*** Information shown

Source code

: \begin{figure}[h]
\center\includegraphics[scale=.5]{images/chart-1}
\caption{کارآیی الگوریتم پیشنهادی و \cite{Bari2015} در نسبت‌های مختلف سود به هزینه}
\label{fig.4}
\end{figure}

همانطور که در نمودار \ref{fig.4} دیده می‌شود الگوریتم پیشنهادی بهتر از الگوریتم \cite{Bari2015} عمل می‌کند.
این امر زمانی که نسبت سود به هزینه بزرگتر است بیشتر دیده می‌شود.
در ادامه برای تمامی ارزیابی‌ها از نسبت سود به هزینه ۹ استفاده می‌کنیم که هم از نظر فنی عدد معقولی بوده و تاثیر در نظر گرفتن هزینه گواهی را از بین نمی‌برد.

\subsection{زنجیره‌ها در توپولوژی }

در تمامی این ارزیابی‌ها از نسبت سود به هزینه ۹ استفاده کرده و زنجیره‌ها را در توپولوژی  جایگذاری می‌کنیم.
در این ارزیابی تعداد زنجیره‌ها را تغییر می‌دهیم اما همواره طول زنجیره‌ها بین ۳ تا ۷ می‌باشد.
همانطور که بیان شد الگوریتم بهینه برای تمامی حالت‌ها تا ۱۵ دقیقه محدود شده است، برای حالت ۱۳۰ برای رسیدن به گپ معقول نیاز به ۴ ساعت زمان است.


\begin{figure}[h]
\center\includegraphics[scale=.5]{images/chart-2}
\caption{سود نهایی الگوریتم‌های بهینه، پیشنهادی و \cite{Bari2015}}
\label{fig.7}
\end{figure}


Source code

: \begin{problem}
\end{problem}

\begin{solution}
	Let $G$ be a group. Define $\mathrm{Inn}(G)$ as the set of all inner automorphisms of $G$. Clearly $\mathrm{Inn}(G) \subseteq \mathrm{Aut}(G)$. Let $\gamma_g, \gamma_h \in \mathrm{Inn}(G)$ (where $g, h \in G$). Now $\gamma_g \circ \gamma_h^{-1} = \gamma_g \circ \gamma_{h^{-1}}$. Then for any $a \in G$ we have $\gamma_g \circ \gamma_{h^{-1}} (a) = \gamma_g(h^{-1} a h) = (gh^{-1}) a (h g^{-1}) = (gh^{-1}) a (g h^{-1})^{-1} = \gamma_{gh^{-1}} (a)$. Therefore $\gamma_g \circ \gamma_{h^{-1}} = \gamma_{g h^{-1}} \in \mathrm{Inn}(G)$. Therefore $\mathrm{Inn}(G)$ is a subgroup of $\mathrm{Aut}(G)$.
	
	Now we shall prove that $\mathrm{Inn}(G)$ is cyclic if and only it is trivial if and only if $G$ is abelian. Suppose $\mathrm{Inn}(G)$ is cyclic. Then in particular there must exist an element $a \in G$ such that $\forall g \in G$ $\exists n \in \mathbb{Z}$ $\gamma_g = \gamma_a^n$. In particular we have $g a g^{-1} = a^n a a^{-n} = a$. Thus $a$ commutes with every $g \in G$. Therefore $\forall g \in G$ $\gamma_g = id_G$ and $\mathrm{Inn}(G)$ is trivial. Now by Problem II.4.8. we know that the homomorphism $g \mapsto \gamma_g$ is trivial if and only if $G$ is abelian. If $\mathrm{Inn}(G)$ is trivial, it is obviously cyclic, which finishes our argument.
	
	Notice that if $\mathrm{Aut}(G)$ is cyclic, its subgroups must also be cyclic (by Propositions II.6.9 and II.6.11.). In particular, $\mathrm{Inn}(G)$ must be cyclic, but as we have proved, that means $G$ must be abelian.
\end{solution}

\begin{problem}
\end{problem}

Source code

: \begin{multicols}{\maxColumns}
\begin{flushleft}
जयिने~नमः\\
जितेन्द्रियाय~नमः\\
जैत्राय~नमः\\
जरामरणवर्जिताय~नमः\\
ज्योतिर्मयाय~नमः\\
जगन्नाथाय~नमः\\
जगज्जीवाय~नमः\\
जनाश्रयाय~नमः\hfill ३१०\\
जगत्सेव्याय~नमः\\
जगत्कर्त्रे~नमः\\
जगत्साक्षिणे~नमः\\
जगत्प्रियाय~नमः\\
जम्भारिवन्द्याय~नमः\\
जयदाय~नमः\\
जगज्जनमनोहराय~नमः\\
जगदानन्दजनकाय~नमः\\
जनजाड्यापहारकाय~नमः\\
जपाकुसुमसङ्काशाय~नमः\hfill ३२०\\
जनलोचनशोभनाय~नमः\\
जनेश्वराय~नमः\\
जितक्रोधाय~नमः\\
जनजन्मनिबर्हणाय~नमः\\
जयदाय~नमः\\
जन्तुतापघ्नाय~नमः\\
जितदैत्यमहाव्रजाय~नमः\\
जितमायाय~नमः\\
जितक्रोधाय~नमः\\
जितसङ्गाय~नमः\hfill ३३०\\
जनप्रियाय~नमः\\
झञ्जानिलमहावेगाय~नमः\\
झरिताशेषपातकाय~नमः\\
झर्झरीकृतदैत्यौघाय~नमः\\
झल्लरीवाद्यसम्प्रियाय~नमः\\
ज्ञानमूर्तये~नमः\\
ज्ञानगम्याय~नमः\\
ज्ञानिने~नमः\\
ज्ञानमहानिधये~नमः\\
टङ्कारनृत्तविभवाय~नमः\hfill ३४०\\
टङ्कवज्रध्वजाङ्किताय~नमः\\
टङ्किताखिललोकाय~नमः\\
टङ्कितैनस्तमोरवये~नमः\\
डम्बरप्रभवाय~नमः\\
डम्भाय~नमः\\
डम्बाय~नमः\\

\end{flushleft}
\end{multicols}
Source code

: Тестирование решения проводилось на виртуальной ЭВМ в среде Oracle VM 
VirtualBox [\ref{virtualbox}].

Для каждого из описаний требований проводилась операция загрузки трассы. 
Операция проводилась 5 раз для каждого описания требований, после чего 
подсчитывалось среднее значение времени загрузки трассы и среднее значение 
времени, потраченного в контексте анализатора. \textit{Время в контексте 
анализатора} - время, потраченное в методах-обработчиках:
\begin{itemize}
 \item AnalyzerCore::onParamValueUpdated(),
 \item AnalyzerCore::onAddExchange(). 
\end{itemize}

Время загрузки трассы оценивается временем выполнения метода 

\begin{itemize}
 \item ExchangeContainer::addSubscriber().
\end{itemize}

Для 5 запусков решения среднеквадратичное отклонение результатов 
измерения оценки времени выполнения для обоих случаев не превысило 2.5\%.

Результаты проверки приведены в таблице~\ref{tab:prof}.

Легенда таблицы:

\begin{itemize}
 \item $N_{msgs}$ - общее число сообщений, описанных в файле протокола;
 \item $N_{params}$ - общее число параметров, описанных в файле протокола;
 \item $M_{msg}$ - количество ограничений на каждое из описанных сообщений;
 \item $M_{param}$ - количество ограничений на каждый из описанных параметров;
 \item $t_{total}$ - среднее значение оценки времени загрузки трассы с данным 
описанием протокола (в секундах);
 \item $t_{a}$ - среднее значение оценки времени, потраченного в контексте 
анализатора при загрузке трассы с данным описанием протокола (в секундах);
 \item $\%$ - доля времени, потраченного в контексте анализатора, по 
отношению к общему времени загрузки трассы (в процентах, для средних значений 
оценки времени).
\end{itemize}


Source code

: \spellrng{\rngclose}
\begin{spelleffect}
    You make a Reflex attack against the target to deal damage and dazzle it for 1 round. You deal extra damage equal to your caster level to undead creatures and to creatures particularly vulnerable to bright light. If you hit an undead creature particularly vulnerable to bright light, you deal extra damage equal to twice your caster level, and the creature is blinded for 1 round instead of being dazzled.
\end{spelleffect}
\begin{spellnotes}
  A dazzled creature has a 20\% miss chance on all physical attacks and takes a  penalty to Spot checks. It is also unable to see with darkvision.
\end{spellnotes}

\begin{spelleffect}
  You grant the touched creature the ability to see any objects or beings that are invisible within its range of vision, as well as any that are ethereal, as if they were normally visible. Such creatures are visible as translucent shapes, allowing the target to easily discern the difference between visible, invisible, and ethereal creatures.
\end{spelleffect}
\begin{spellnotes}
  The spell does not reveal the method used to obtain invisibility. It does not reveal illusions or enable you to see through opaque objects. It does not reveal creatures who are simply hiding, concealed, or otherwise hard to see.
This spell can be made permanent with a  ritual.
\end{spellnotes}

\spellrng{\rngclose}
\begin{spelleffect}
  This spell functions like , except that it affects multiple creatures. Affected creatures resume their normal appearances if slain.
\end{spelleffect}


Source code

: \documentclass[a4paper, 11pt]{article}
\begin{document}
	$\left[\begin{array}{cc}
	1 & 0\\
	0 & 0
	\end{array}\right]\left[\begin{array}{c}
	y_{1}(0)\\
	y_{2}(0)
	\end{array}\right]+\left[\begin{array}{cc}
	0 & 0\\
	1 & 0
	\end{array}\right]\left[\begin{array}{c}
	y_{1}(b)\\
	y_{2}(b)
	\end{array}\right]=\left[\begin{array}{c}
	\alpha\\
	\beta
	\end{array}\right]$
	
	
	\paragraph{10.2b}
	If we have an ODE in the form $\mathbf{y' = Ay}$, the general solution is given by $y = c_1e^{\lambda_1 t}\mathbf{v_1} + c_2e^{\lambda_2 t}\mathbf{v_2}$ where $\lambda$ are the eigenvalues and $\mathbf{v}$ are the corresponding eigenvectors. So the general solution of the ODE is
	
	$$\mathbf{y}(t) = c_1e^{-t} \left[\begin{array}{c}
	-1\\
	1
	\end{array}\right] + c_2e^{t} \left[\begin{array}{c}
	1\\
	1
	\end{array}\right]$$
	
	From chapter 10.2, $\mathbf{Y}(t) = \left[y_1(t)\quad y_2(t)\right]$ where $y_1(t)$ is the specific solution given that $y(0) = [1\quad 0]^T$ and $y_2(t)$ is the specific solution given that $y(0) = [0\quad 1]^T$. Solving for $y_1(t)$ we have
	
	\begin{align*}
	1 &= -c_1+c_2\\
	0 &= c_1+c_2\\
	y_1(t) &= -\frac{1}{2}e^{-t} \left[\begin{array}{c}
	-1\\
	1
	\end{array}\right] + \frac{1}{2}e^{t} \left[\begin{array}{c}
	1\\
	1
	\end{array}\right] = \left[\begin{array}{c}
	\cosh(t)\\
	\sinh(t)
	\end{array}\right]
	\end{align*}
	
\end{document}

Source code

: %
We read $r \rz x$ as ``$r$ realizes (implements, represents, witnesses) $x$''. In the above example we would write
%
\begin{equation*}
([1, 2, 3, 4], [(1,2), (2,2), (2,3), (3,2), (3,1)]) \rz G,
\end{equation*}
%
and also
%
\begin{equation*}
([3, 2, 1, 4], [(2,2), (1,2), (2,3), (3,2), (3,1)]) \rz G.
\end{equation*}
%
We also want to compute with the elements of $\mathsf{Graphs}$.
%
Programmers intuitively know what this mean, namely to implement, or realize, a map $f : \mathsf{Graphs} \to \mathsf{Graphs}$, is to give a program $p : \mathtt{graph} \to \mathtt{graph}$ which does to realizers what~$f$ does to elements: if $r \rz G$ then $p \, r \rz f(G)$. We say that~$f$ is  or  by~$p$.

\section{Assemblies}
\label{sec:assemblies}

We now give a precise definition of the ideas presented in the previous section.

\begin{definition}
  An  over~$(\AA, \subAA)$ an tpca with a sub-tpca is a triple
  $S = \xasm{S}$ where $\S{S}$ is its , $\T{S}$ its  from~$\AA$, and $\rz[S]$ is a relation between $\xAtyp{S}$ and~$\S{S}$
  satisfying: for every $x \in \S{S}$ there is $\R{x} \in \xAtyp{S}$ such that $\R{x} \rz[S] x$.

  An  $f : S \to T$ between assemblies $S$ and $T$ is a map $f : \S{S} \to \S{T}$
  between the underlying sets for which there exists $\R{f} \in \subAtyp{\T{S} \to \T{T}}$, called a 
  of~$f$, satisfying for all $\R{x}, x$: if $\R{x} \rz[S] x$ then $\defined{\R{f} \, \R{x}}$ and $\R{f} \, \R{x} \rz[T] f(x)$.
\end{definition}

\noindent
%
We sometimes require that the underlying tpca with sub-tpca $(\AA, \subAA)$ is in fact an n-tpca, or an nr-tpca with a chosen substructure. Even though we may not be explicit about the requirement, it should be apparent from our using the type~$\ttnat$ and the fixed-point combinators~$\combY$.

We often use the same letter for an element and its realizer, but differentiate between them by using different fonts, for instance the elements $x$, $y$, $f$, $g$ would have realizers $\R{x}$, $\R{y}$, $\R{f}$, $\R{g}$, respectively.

******

• _What you will do_
A complete answer lists each line of the data that holds the word "данным".

• _Completed exercise_
 \item $t_{total}$ - среднее значение оценки времени загрузки трассы с данным 
анализатора при загрузке трассы с данным описанием протокола (в секундах);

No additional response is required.